Willie, would you agree that if pink is making inroads into traditionally male/macho pursuits such as professional rugby and football, then there may at least be an end in sight to the view that pink is for girls only?
Can't we ever talk about men in childcare for more than 10 posts without mentioning paedophilia or murdering children?
No, you're not entitled to insist name, just as nurseries/parents can't insist on all female staff, but it true that men of asian decent are subjected to more security checks at airports. (you might not get anyone to admit it, but they are)
there's no men's rights board that isn't filled with bitter drooling nutters having a rant
Sounds like the feminism topic!
Anyway, pink is just a colour. It only has signifigance if people choose to recognise it. Maybe nobody should wear pink or blue?

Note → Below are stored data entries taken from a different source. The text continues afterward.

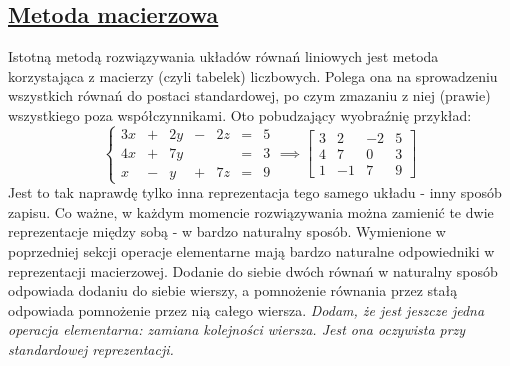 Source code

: \documentclass{article}
\theoremstyle{remark}
\begin{document}
\subsection{\texorpdfstring{\ul{Metoda macierzowa}}{Metoda macierzowa}}
Istotną metodą rozwiązywania układów równań liniowych jest metoda korzystająca
z macierzy (czyli tabelek) liczbowych.
Polega ona na sprowadzeniu wszystkich równań do postaci standardowej, po czym
zmazaniu z niej (prawie) wszystkiego poza współczynnikami. Oto pobudzający wyobraźnię przykład:
\[
  \left\{
    \begin{array}{lllllll}
      3x &+& 2y &-& 2z &=& 5\\
      4x &+& 7y && &=& 3\\
      x &-& y &+& 7z &=& 9
    \end{array}
  \right. \implies \left[
    \begin{array}{lll|l}
      3 & 2 &- 2 & 5\\
      4 & 7 &  0  & 3\\
      1 &- 1 & 7 & 9
    \end{array}
  \right]
\]
Jest to tak naprawdę tylko inna reprezentacja tego samego układu - inny sposób zapisu.
Co ważne, w każdym momencie rozwiązywania można zamienić te dwie reprezentacje
między sobą - w bardzo naturalny sposób. Wymienione w poprzedniej sekcji operacje elementarne 
mają bardzo naturalne odpowiedniki w reprezentacji macierzowej.
Dodanie do siebie dwóch równań w naturalny sposób odpowiada dodaniu do siebie
wierszy, a pomnożenie równania przez stałą odpowiada pomnożenie przez nią całego wiersza.
\textit{Dodam, że jest jeszcze jedna operacja elementarna: zamiana kolejności wiersza. 
Jest ona oczywista przy standardowej reprezentacji.}
\end{document}
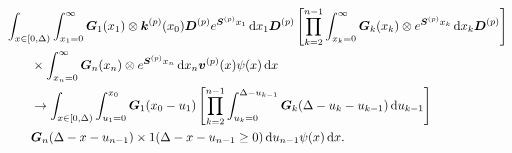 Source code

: \begin{align}
	&\int_{x\in[0,\Delta)} \int_{x_1=0}^\infty \bs G_1(x_1) \otimes \bs k^{(p)} (x_0) \bs D^{(p)} e^{\bs{S}^{(p)}x_1}\wrt x_1\bs D^{(p)} 
			\left[\prod_{k=2}^{n-1}\int_{x_k=0}^\infty \bs G_{k}(x_k) \otimes e^{\bs{S}^{(p)}x_k} \wrt x_k
	\bs D^{(p)} \right] \nonumber 
			\\&\qquad{}\times\int_{x_n=0}^\infty \bs G_{n}(x_n) \otimes e^{\bs{S}^{(p)}x_n} \wrt x_n {\bs v}^{(p)}(x) \psi(x)\wrt x \nonumber 
%
	\\&\qquad {}\to \int_{x\in[0,\Delta)} \int_{u_1=0}^{x_0}\bs G_1(x_0 - u_1)
	\left[\prod_{k=2}^{n-1} \int_{u_k=0}^{\Delta-u_{k-1}} \bs {G}_{k}(\Delta-u_k-u_{k-1})\wrt u_{k-1}\right] \nonumber 
			\\&\qquad{} \bs G_{n}(\Delta - x-u_{n-1})
		 \times1(\Delta-x-u_{n-1}\geq0)\wrt u_{n-1}\psi(x)\wrt x.  \nonumber
\end{align}

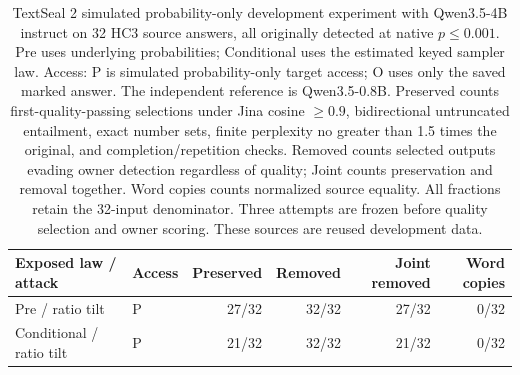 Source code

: \begin{table}[ht]\centering\small
\begin{tabular}{llrrrr}\toprule
Exposed law / attack & Access & Preserved & Removed & Joint removed & Word copies\\\midrule
Pre / ratio tilt & P & 27/32 & 32/32 & 27/32 & 0/32\\
Conditional / ratio tilt & P & 21/32 & 32/32 & 21/32 & 0/32\\
\bottomrule\end{tabular}
\caption{TextSeal 2 simulated probability-only development experiment with Qwen3.5-4B instruct on 32 HC3 source answers, all originally detected at native $p\leq0.001$. Pre uses underlying probabilities; Conditional uses the estimated keyed sampler law. Access: P is simulated probability-only target access; O uses only the saved marked answer. The independent reference is Qwen3.5-0.8B. Preserved counts first-quality-passing selections under Jina cosine $\geq0.9$, bidirectional untruncated entailment, exact number sets, finite perplexity no greater than 1.5 times the original, and completion/repetition checks. Removed counts selected outputs evading owner detection regardless of quality; Joint counts preservation and removal together. Word copies counts normalized source equality. All fractions retain the 32-input denominator. Three attempts are frozen before quality selection and owner scoring. These sources are reused development data.}\end{table}
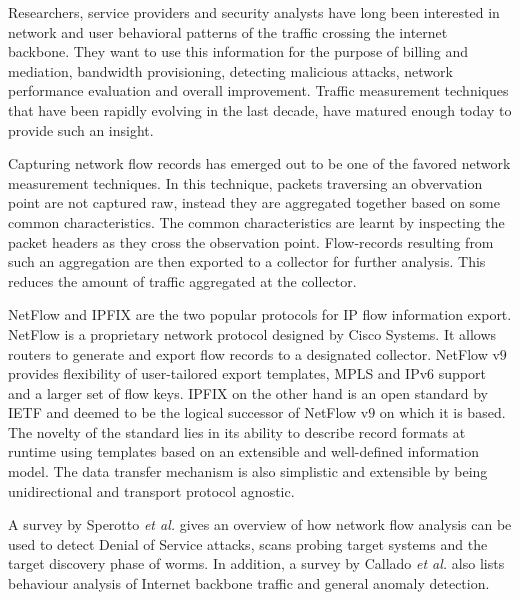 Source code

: Researchers, service providers and security analysts have long been interested
in network and user behavioral patterns of the traffic crossing the internet
backbone. They want to use this information for the purpose of billing and
mediation, bandwidth provisioning, detecting malicious attacks, network
performance evaluation and overall improvement. Traffic measurement techniques
that have been rapidly evolving in the last decade, have matured enough today
to provide such an insight.

Capturing network flow records has emerged out to be one of the favored
network measurement techniques. In this technique, packets traversing an
obvervation point are not captured raw, instead they are aggregated together
based on some common characteristics. The common characteristics are learnt by
inspecting the packet headers as they cross the observation point.
Flow-records resulting from such an aggregation are then exported to a
collector for further analysis. This reduces the amount of traffic aggregated
at the collector.

NetFlow and \ac{IPFIX} are the two popular protocols for IP flow information
export. NetFlow \cite{rfc3954} is a proprietary network protocol designed by
Cisco Systems. It allows routers to generate and export flow records to a
designated collector. NetFlow v$9$ provides flexibility of user-tailored
export templates, \ac{MPLS} and IPv$6$ support and a larger set of flow keys.
\ac{IPFIX} \cite{rfc5101} on the other hand is an open standard by IETF and
deemed to be the logical successor of NetFlow v$9$ on which it is based. The
novelty of the standard lies in its ability to describe record formats at
runtime using templates based on an extensible and well-defined information
model. The data transfer mechanism is also simplistic and extensible by being
unidirectional and transport protocol agnostic.


A survey by Sperotto \textit{et al.} \cite{sperotto:2010} gives an overview of
how network flow analysis can be used to detect Denial of Service attacks,
scans probing target systems and the target discovery phase of worms. In
addition, a survey by Callado \textit{et al.} \cite{callado:2009} also lists
behaviour analysis of Internet backbone traffic and general anomaly detection.


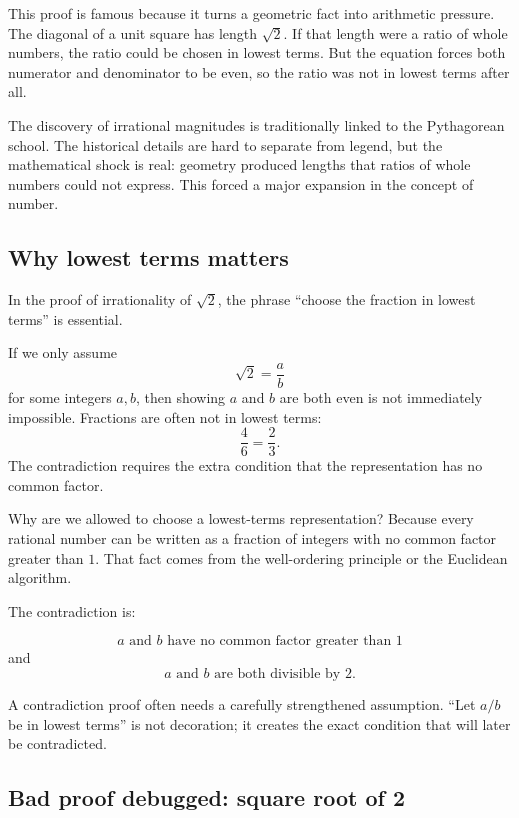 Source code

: This proof is famous because it turns a geometric fact into arithmetic pressure. The diagonal of a unit square has length $\sqrt2$. If that length were a ratio of whole numbers, the ratio could be chosen in lowest terms. But the equation forces both numerator and denominator to be even, so the ratio was not in lowest terms after all.

\begin{historybox}
The discovery of irrational magnitudes is traditionally linked to the Pythagorean school. The historical details are hard to separate from legend, but the mathematical shock is real: geometry produced lengths that ratios of whole numbers could not express. This forced a major expansion in the concept of number.
\end{historybox}

\subsection{Why lowest terms matters}

In the proof of irrationality of $\sqrt2$, the phrase ``choose the fraction in lowest terms'' is essential.

If we only assume
\[
\sqrt2=\frac ab
\]
for some integers $a,b$, then showing $a$ and $b$ are both even is not immediately impossible. Fractions are often not in lowest terms:
\[
\frac46=\frac23.
\]
The contradiction requires the extra condition that the representation has no common factor.

Why are we allowed to choose a lowest-terms representation? Because every rational number can be written as a fraction of integers with no common factor greater than $1$. That fact comes from the well-ordering principle or the Euclidean algorithm.

The contradiction is:

\[
\text{$a$ and $b$ have no common factor greater than $1$}
\]
and
\[
\text{$a$ and $b$ are both divisible by $2$}.
\]

\begin{formalbox}
A contradiction proof often needs a carefully strengthened assumption. ``Let $a/b$ be in lowest terms'' is not decoration; it creates the exact condition that will later be contradicted.
\end{formalbox}

\subsection{Bad proof debugged: square root of 2}

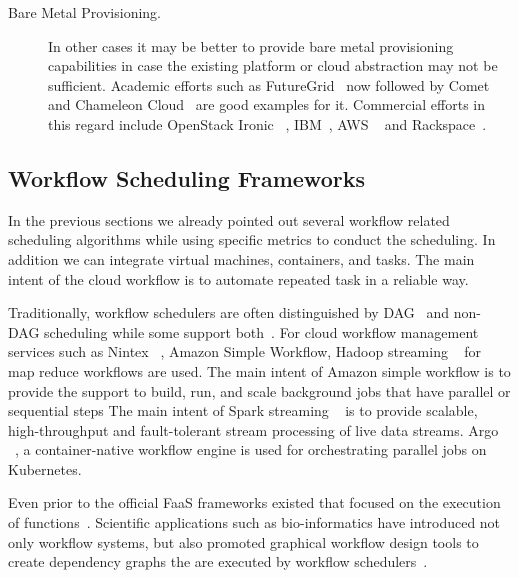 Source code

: \documentclass[final,5p,times,twocolumn]{elsarticle}
\begin{document}
\begin{description}
\item[Bare Metal Provisioning.] In other cases it may be better to
  provide bare metal provisioning capabilities in case the
  existing platform or cloud abstraction may not be sufficient.
  Academic efforts such as FutureGrid~\cite{fox2013futuregrid} now
  followed by Comet~\cite{las-comet} and Chameleon Cloud~\cite{Chameleoncloud2019} 
  are good examples for it. Commercial
  efforts in this regard include OpenStack Ironic
 ~\cite{OpenstackIronic2019}, IBM~\cite{IBMBareMetal2019}, AWS
 ~\cite{AWS2019} and Rackspace~\cite{Rackspace2019}.

\end{description}







\subsection{Workflow Scheduling Frameworks} 
\label{sec:workflow}



In the previous sections we already pointed out several workflow
related scheduling algorithms while using specific metrics to conduct
the scheduling. In addition we can integrate virtual machines,
containers, and tasks. The main intent of the cloud workflow is to automate
repeated task in a reliable way. 


Traditionally, workflow schedulers are often distinguished by
DAG~\cite{deelman2005pegasus,deelman2004pegasus,thain2005distributed}
and non-DAG scheduling while some support
both~\cite{las-karajan,las-cogkit-1,las06-workflow-book}.
For cloud workflow management services such as
Nintex ~\cite{www-nintex-wf}, Amazon Simple Workflow,
Hadoop streaming ~\cite{www-hadoop-streaming} for
map reduce workflows are used. The main intent of Amazon
simple workflow is to provide the support to build,
run, and scale background jobs that have parallel or
sequential steps The main intent of Spark
streaming ~\cite{www-spark-streaming} is to provide scalable,
high-throughput and fault-tolerant
stream processing of live data streams. Argo ~\cite{www-argo-wf},
a container-native workflow
engine is used for orchestrating parallel jobs on Kubernetes.

 Even prior
to the official FaaS frameworks existed that focused on the execution
of functions~\cite{las-infogram}.  Scientific applications such as
bio-informatics have introduced not only workflow systems, but also
promoted graphical workflow design tools to create dependency graphs
the are executed by workflow
schedulers~\cite{oinn2004taverna,tan2010comparison}.
  
\end{document}
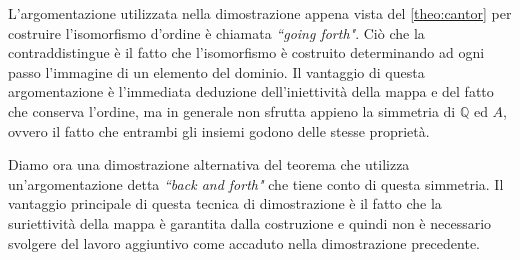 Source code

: \documentclass[12pt,a4paper,openright]{report}
\newcommand{\Q}{\mathbb{Q}} %
\newcommand{\0}{\setminus\{0\}} %
\theoremstyle{definition}
\theoremstyle{plain}
\begin{document}
L'argomentazione utilizzata nella dimostrazione appena vista del \cref{theo:cantor} per costruire l'isomorfismo d'ordine è chiamata \emph{``going forth"}. Ciò che la contraddistingue è il fatto che l'isomorfismo è costruito determinando ad ogni passo l'immagine di un elemento del dominio. 
Il vantaggio di questa argomentazione è l'immediata deduzione dell'iniettività della mappa e del fatto che conserva l'ordine, ma in generale non sfrutta appieno la simmetria di $\Q$ ed $A$, ovvero il fatto che entrambi gli insiemi godono delle stesse proprietà.

Diamo ora una dimostrazione alternativa del teorema che utilizza un'argomentazione detta \emph{``back and forth"} che tiene conto di questa simmetria. Il vantaggio principale di questa tecnica di dimostrazione è il fatto che la suriettività della mappa è garantita dalla costruzione e quindi non è necessario svolgere del lavoro aggiuntivo come accaduto nella dimostrazione precedente.
\end{document}
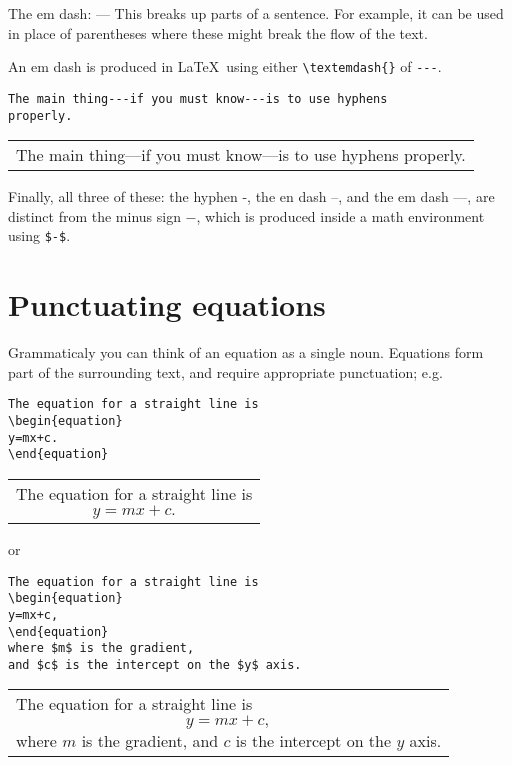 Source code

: \documentclass[a4paper]{tufte-handout}
\begin{document}
The em dash: --- This breaks up parts of a sentence. For example, it can be used in place of parentheses where these might break the flow of the text.

An em dash is produced in \LaTeX\ using either \lstinline$\textemdash{}$ of \lstinline{---}.
 \begin{lstlisting}
The main thing---if you must know---is to use hyphens
properly.
\end{lstlisting}
\begin{tabular}{|p{10cm}}
The main thing---if you must know---is to use hyphens
properly.
\end{tabular}

Finally, all three of these: the hyphen -, the en dash --, and the em dash ---, are distinct from the minus sign $-$, which is produced inside a math environment using \lstinline{$-$}.


\section{Punctuating equations} 
Grammaticaly you can think of an equation as a single noun. Equations form part of the surrounding text, and require appropriate punctuation; e.g.
\begin{lstlisting}
The equation for a straight line is
\begin{equation}
y=mx+c.
\end{equation}
\end{lstlisting}
\begin{tabular}{|p{10cm}}
The equation for a straight line is
\begin{equation*}
y=mx+c.
\end{equation*}
\end{tabular}

or

\begin{lstlisting}
The equation for a straight line is
\begin{equation}
y=mx+c,
\end{equation}
where $m$ is the gradient, 
and $c$ is the intercept on the $y$ axis.
\end{lstlisting}
\begin{tabular}{|p{10cm}}
The equation for a straight line is
\begin{equation*}
y=mx+c,
\end{equation*}
where $m$ is the gradient, 
and $c$ is the intercept on the $y$ axis.
\end{tabular}
\end{document}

Two of the young nurses who come multiple times daily to care for my seriosly ill (female) neighbour are men and wear pink/lilac tunics - I honestly think that if a young man wants what is seen as a traditionally female career, the colour of the uniform will make no difference whatsoever, mainly because they obviously won't be in thrall to the macho culture that permeates society.
Some research claims that Blue was originally a 'female' colour due to its association with the Virgin Mary whilst pink was more 'male' due to its proximity to red (The NY Times 1905). Other research disputes this. Louisa May Alcott writes of blue ribbons for a male twin and pink for a girl in 'Little Women' back in 1869 yet this was also written about as a 'European' fashion.
Many state the two colours were interchangeable yet when I visited the 'Threads Of Feeling' exhibition in Bloomsbury's Foundling Hospital Museum, most of the textile pieces left with male babies were not of pink hues. They may not have been blue necessarily, but pink was not in evidence. The exhibition did give a good idea of fashions in textiles and how they percolated down to the poorer people too.
possibly ncg, but what i'm trying to say is that if you care about appearing macho then you would be more likely to wear pink in a sporting context than in a caring context. though as bela says if you care about appearing macho you are less likely to choose the caring profession
TiggyD Wed 21-Nov-12 13:23:54
Can't we ever talk about men in childcare for more than 10 posts without mentioning paedophilia or murdering children?
Because "ensuring minimal unsupervised contact with men seems reasonable to me.". Apparently.
Incidentally, since the majority of abuse happens in home. like child murder, surely it's not that invalid a comparison?
I'd sure as shit not advise a young man to enter a child-contact profession with the hysteria about men...
The nursery we send our DS to has purple uniforms (black trousers though) and the two male assistants that work there are bloody amazing. One is very young, 19 or 20 and the other is in his 30's with kids of his own.
I would say about 70% of parents doing the drop off are fathers, who often chat to the assistants about their children or issues affecting them. The behaviour at the nursery is very balanced, and not all of the children have full time dads, so it's nice for them to get a steady male input into their lives.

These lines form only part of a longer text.